— BRIEF —
Nothing in the records below should be altered in the copy, although the pictures must be left out.

— GIVEN INFORMATION —
= Beginning of Section =

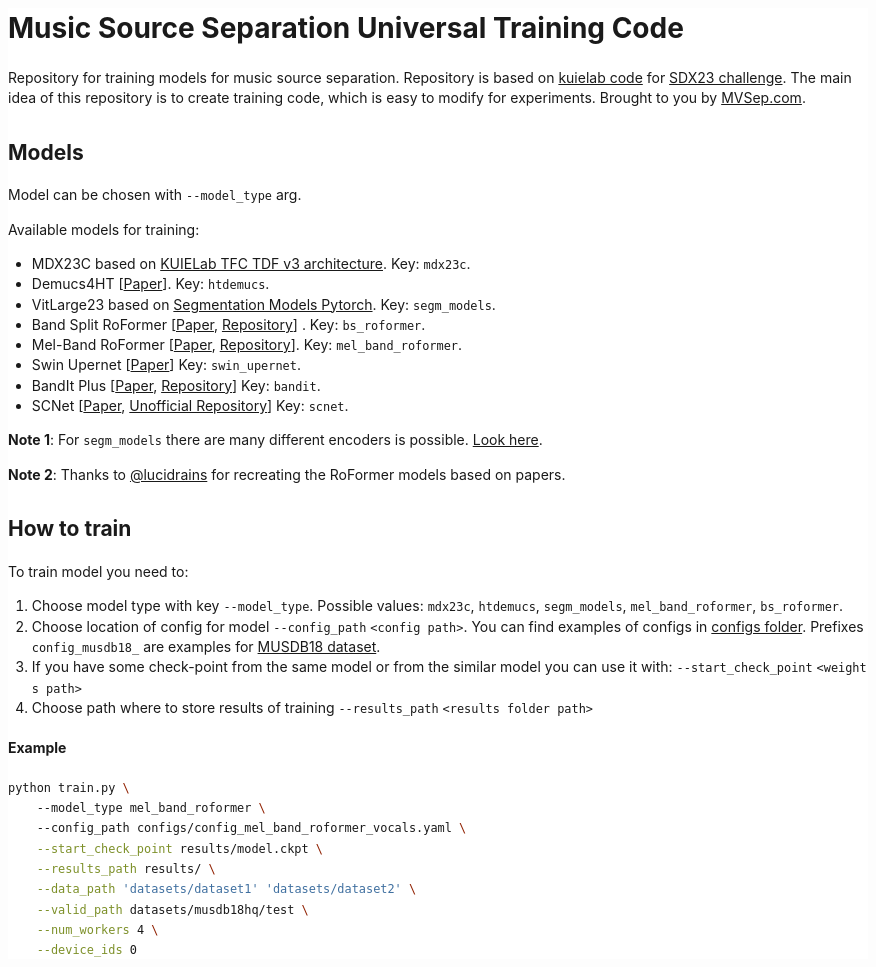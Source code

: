 # Music Source Separation Universal Training Code

Repository for training models for music source separation. Repository is based on [kuielab code](https://github.com/kuielab/sdx23/tree/mdx_AB/my_submission/src) for [SDX23 challenge](https://github.com/kuielab/sdx23/tree/mdx_AB/my_submission/src). The main idea of this repository is to create training code, which is easy to modify for experiments. Brought to you by [MVSep.com](https://mvsep.com).

## Models

Model can be chosen with `--model_type` arg.

Available models for training:
* MDX23C based on [KUIELab TFC TDF v3 architecture](https://github.com/kuielab/sdx23/). Key: `mdx23c`.
* Demucs4HT [[Paper](https://arxiv.org/abs/2211.08553)]. Key: `htdemucs`.
* VitLarge23 based on [Segmentation Models Pytorch](https://github.com/qubvel/segmentation_models.pytorch). Key: `segm_models`. 
* Band Split RoFormer [[Paper](https://arxiv.org/abs/2309.02612), [Repository](https://github.com/lucidrains/BS-RoFormer)] . Key: `bs_roformer`. 
* Mel-Band RoFormer [[Paper](https://arxiv.org/abs/2310.01809), [Repository](https://github.com/lucidrains/BS-RoFormer)]. Key: `mel_band_roformer`.
* Swin Upernet [[Paper](https://arxiv.org/abs/2103.14030)] Key: `swin_upernet`.
* BandIt Plus [[Paper](https://arxiv.org/abs/2309.02539), [Repository](https://github.com/karnwatcharasupat/bandit)] Key: `bandit`.
* SCNet [[Paper](https://arxiv.org/abs/2401.13276), [Unofficial Repository](https://github.com/amanteur/SCNet-PyTorch)] Key: `scnet`.

 **Note 1**: For `segm_models` there are many different encoders is possible. [Look here](https://github.com/qubvel/segmentation_models.pytorch#encoders-).
 
 **Note 2**: Thanks to [@lucidrains](https://github.com/lucidrains) for recreating the RoFormer models based on papers.

## How to train

To train model you need to:

1) Choose model type with key `--model_type`. Possible values: `mdx23c`, `htdemucs`, `segm_models`, `mel_band_roformer`, `bs_roformer`.
2) Choose location of config for model `--config_path` `<config path>`. You can find examples of configs in [configs folder](configs/). Prefixes `config_musdb18_` are examples for [MUSDB18 dataset](https://sigsep.github.io/datasets/musdb.html).
3) If you have some check-point from the same model or from the similar model you can use it with: `--start_check_point` `<weights path>`
4) Choose path where to store results of training `--results_path` `<results folder path>`

#### Example
```bash
python train.py \ 
    --model_type mel_band_roformer \ 
    --config_path configs/config_mel_band_roformer_vocals.yaml \
    --start_check_point results/model.ckpt \
    --results_path results/ \
    --data_path 'datasets/dataset1' 'datasets/dataset2' \
    --valid_path datasets/musdb18hq/test \
    --num_workers 4 \
    --device_ids 0
```
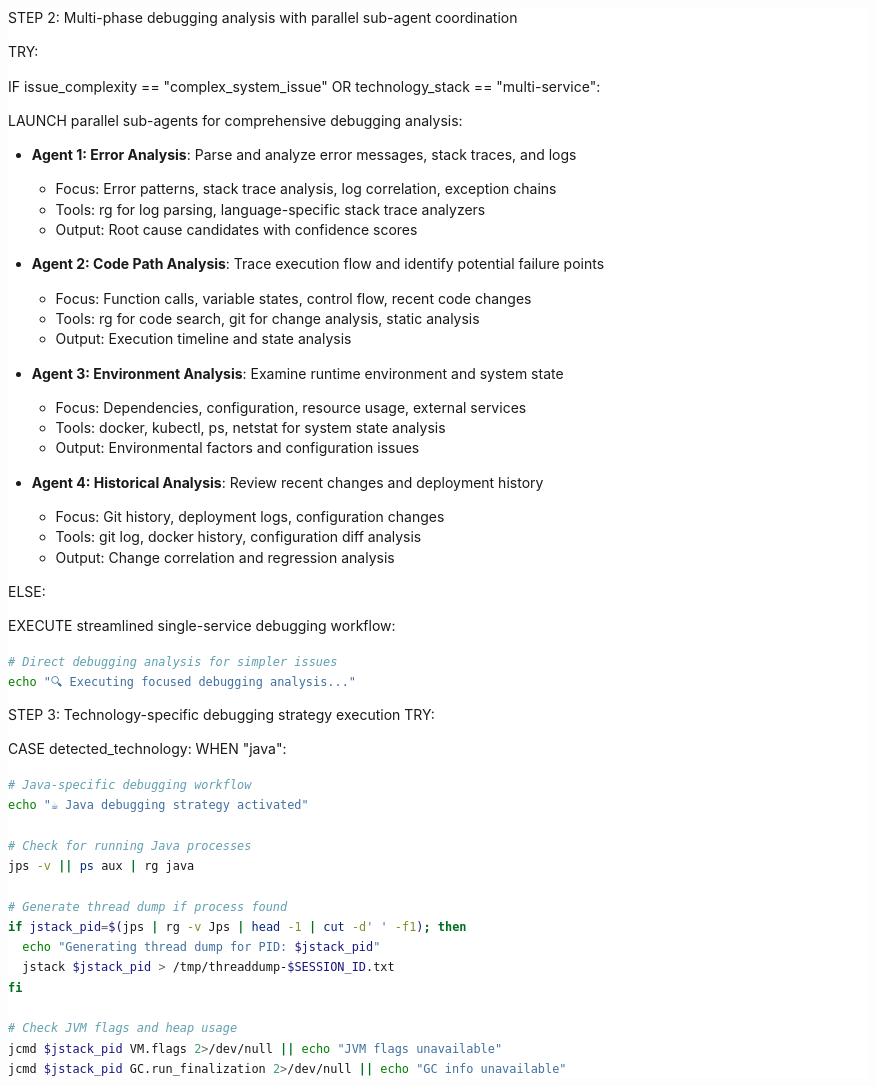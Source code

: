 STEP 2: Multi-phase debugging analysis with parallel sub-agent coordination

TRY:

IF issue_complexity == "complex_system_issue" OR technology_stack == "multi-service":

LAUNCH parallel sub-agents for comprehensive debugging analysis:

- **Agent 1: Error Analysis**: Parse and analyze error messages, stack traces, and logs
  - Focus: Error patterns, stack trace analysis, log correlation, exception chains
  - Tools: rg for log parsing, language-specific stack trace analyzers
  - Output: Root cause candidates with confidence scores

- **Agent 2: Code Path Analysis**: Trace execution flow and identify potential failure points
  - Focus: Function calls, variable states, control flow, recent code changes
  - Tools: rg for code search, git for change analysis, static analysis
  - Output: Execution timeline and state analysis

- **Agent 3: Environment Analysis**: Examine runtime environment and system state
  - Focus: Dependencies, configuration, resource usage, external services
  - Tools: docker, kubectl, ps, netstat for system state analysis
  - Output: Environmental factors and configuration issues

- **Agent 4: Historical Analysis**: Review recent changes and deployment history
  - Focus: Git history, deployment logs, configuration changes
  - Tools: git log, docker history, configuration diff analysis
  - Output: Change correlation and regression analysis

ELSE:

EXECUTE streamlined single-service debugging workflow:

```bash
# Direct debugging analysis for simpler issues
echo "🔍 Executing focused debugging analysis..."
```

STEP 3: Technology-specific debugging strategy execution
TRY:

CASE detected_technology:
WHEN "java":

```bash
# Java-specific debugging workflow
echo "☕ Java debugging strategy activated"

# Check for running Java processes
jps -v || ps aux | rg java

# Generate thread dump if process found
if jstack_pid=$(jps | rg -v Jps | head -1 | cut -d' ' -f1); then
  echo "Generating thread dump for PID: $jstack_pid"
  jstack $jstack_pid > /tmp/threaddump-$SESSION_ID.txt
fi

# Check JVM flags and heap usage
jcmd $jstack_pid VM.flags 2>/dev/null || echo "JVM flags unavailable"
jcmd $jstack_pid GC.run_finalization 2>/dev/null || echo "GC info unavailable"
```

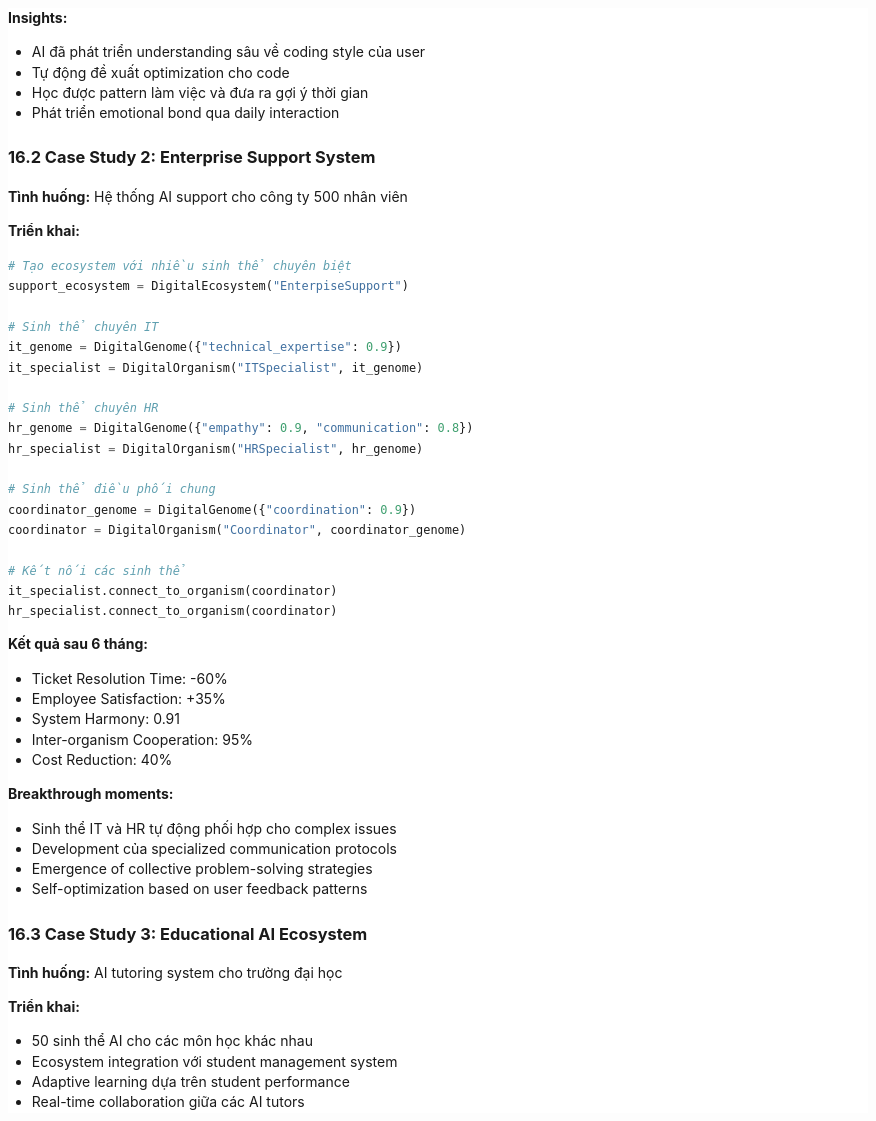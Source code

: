 **Insights:**
- AI đã phát triển understanding sâu về coding style của user
- Tự động đề xuất optimization cho code
- Học được pattern làm việc và đưa ra gợi ý thời gian
- Phát triển emotional bond qua daily interaction

### **16.2 Case Study 2: Enterprise Support System**

**Tình huống:** Hệ thống AI support cho công ty 500 nhân viên

**Triển khai:**
```python
# Tạo ecosystem với nhiều sinh thể chuyên biệt
support_ecosystem = DigitalEcosystem("EnterpiseSupport")

# Sinh thể chuyên IT
it_genome = DigitalGenome({"technical_expertise": 0.9})
it_specialist = DigitalOrganism("ITSpecialist", it_genome)

# Sinh thể chuyên HR
hr_genome = DigitalGenome({"empathy": 0.9, "communication": 0.8})
hr_specialist = DigitalOrganism("HRSpecialist", hr_genome)

# Sinh thể điều phối chung
coordinator_genome = DigitalGenome({"coordination": 0.9})
coordinator = DigitalOrganism("Coordinator", coordinator_genome)

# Kết nối các sinh thể
it_specialist.connect_to_organism(coordinator)
hr_specialist.connect_to_organism(coordinator)
```

**Kết quả sau 6 tháng:**
- Ticket Resolution Time: -60%
- Employee Satisfaction: +35%
- System Harmony: 0.91
- Inter-organism Cooperation: 95%
- Cost Reduction: 40%

**Breakthrough moments:**
- Sinh thể IT và HR tự động phối hợp cho complex issues
- Development của specialized communication protocols
- Emergence of collective problem-solving strategies
- Self-optimization based on user feedback patterns

### **16.3 Case Study 3: Educational AI Ecosystem**

**Tình huống:** AI tutoring system cho trường đại học

**Triển khai:**
- 50 sinh thể AI cho các môn học khác nhau
- Ecosystem integration với student management system
- Adaptive learning dựa trên student performance
- Real-time collaboration giữa các AI tutors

= End of Section =

— RESULT —
Source code

: # Music Source Separation Universal Training Code

Repository for training models for music source separation. Repository is based on [kuielab code](https://github.com/kuielab/sdx23/tree/mdx_AB/my_submission/src) for [SDX23 challenge](https://github.com/kuielab/sdx23/tree/mdx_AB/my_submission/src). The main idea of this repository is to create training code, which is easy to modify for experiments. Brought to you by [MVSep.com](https://mvsep.com).

## Models

Model can be chosen with `--model_type` arg.

Available models for training:
* MDX23C based on [KUIELab TFC TDF v3 architecture](https://github.com/kuielab/sdx23/). Key: `mdx23c`.
* Demucs4HT [[Paper](https://arxiv.org/abs/2211.08553)]. Key: `htdemucs`.
* VitLarge23 based on [Segmentation Models Pytorch](https://github.com/qubvel/segmentation_models.pytorch). Key: `segm_models`. 
* Band Split RoFormer [[Paper](https://arxiv.org/abs/2309.02612), [Repository](https://github.com/lucidrains/BS-RoFormer)] . Key: `bs_roformer`. 
* Mel-Band RoFormer [[Paper](https://arxiv.org/abs/2310.01809), [Repository](https://github.com/lucidrains/BS-RoFormer)]. Key: `mel_band_roformer`.
* Swin Upernet [[Paper](https://arxiv.org/abs/2103.14030)] Key: `swin_upernet`.
* BandIt Plus [[Paper](https://arxiv.org/abs/2309.02539), [Repository](https://github.com/karnwatcharasupat/bandit)] Key: `bandit`.
* SCNet [[Paper](https://arxiv.org/abs/2401.13276), [Unofficial Repository](https://github.com/amanteur/SCNet-PyTorch)] Key: `scnet`.

 **Note 1**: For `segm_models` there are many different encoders is possible. [Look here](https://github.com/qubvel/segmentation_models.pytorch#encoders-).
 
 **Note 2**: Thanks to [@lucidrains](https://github.com/lucidrains) for recreating the RoFormer models based on papers.

## How to train

To train model you need to:

1) Choose model type with key `--model_type`. Possible values: `mdx23c`, `htdemucs`, `segm_models`, `mel_band_roformer`, `bs_roformer`.
2) Choose location of config for model `--config_path` `<config path>`. You can find examples of configs in [configs folder](configs/). Prefixes `config_musdb18_` are examples for [MUSDB18 dataset](https://sigsep.github.io/datasets/musdb.html).
3) If you have some check-point from the same model or from the similar model you can use it with: `--start_check_point` `<weights path>`
4) Choose path where to store results of training `--results_path` `<results folder path>`

#### Example
```bash
python train.py \ 
    --model_type mel_band_roformer \ 
    --config_path configs/config_mel_band_roformer_vocals.yaml \
    --start_check_point results/model.ckpt \
    --results_path results/ \
    --data_path 'datasets/dataset1' 'datasets/dataset2' \
    --valid_path datasets/musdb18hq/test \
    --num_workers 4 \
    --device_ids 0
```
Source code

: STEP 2: Multi-phase debugging analysis with parallel sub-agent coordination

TRY:

IF issue_complexity == "complex_system_issue" OR technology_stack == "multi-service":

LAUNCH parallel sub-agents for comprehensive debugging analysis:

- **Agent 1: Error Analysis**: Parse and analyze error messages, stack traces, and logs
  - Focus: Error patterns, stack trace analysis, log correlation, exception chains
  - Tools: rg for log parsing, language-specific stack trace analyzers
  - Output: Root cause candidates with confidence scores

- **Agent 2: Code Path Analysis**: Trace execution flow and identify potential failure points
  - Focus: Function calls, variable states, control flow, recent code changes
  - Tools: rg for code search, git for change analysis, static analysis
  - Output: Execution timeline and state analysis

- **Agent 3: Environment Analysis**: Examine runtime environment and system state
  - Focus: Dependencies, configuration, resource usage, external services
  - Tools: docker, kubectl, ps, netstat for system state analysis
  - Output: Environmental factors and configuration issues

- **Agent 4: Historical Analysis**: Review recent changes and deployment history
  - Focus: Git history, deployment logs, configuration changes
  - Tools: git log, docker history, configuration diff analysis
  - Output: Change correlation and regression analysis

ELSE:

EXECUTE streamlined single-service debugging workflow:

```bash
# Direct debugging analysis for simpler issues
echo "🔍 Executing focused debugging analysis..."
```

STEP 3: Technology-specific debugging strategy execution
TRY:

CASE detected_technology:
WHEN "java":

```bash
# Java-specific debugging workflow
echo "☕ Java debugging strategy activated"

# Check for running Java processes
jps -v || ps aux | rg java

# Generate thread dump if process found
if jstack_pid=$(jps | rg -v Jps | head -1 | cut -d' ' -f1); then
  echo "Generating thread dump for PID: $jstack_pid"
  jstack $jstack_pid > /tmp/threaddump-$SESSION_ID.txt
fi

# Check JVM flags and heap usage
jcmd $jstack_pid VM.flags 2>/dev/null || echo "JVM flags unavailable"
jcmd $jstack_pid GC.run_finalization 2>/dev/null || echo "GC info unavailable"
```

Source code

: **Insights:**
- AI đã phát triển understanding sâu về coding style của user
- Tự động đề xuất optimization cho code
- Học được pattern làm việc và đưa ra gợi ý thời gian
- Phát triển emotional bond qua daily interaction

### **16.2 Case Study 2: Enterprise Support System**

**Tình huống:** Hệ thống AI support cho công ty 500 nhân viên

**Triển khai:**
```python
# Tạo ecosystem với nhiều sinh thể chuyên biệt
support_ecosystem = DigitalEcosystem("EnterpiseSupport")

# Sinh thể chuyên IT
it_genome = DigitalGenome({"technical_expertise": 0.9})
it_specialist = DigitalOrganism("ITSpecialist", it_genome)

# Sinh thể chuyên HR
hr_genome = DigitalGenome({"empathy": 0.9, "communication": 0.8})
hr_specialist = DigitalOrganism("HRSpecialist", hr_genome)

# Sinh thể điều phối chung
coordinator_genome = DigitalGenome({"coordination": 0.9})
coordinator = DigitalOrganism("Coordinator", coordinator_genome)

# Kết nối các sinh thể
it_specialist.connect_to_organism(coordinator)
hr_specialist.connect_to_organism(coordinator)
```

**Kết quả sau 6 tháng:**
- Ticket Resolution Time: -60%
- Employee Satisfaction: +35%
- System Harmony: 0.91
- Inter-organism Cooperation: 95%
- Cost Reduction: 40%

**Breakthrough moments:**
- Sinh thể IT và HR tự động phối hợp cho complex issues
- Development của specialized communication protocols
- Emergence of collective problem-solving strategies
- Self-optimization based on user feedback patterns

### **16.3 Case Study 3: Educational AI Ecosystem**

**Tình huống:** AI tutoring system cho trường đại học

**Triển khai:**
- 50 sinh thể AI cho các môn học khác nhau
- Ecosystem integration với student management system
- Adaptive learning dựa trên student performance
- Real-time collaboration giữa các AI tutors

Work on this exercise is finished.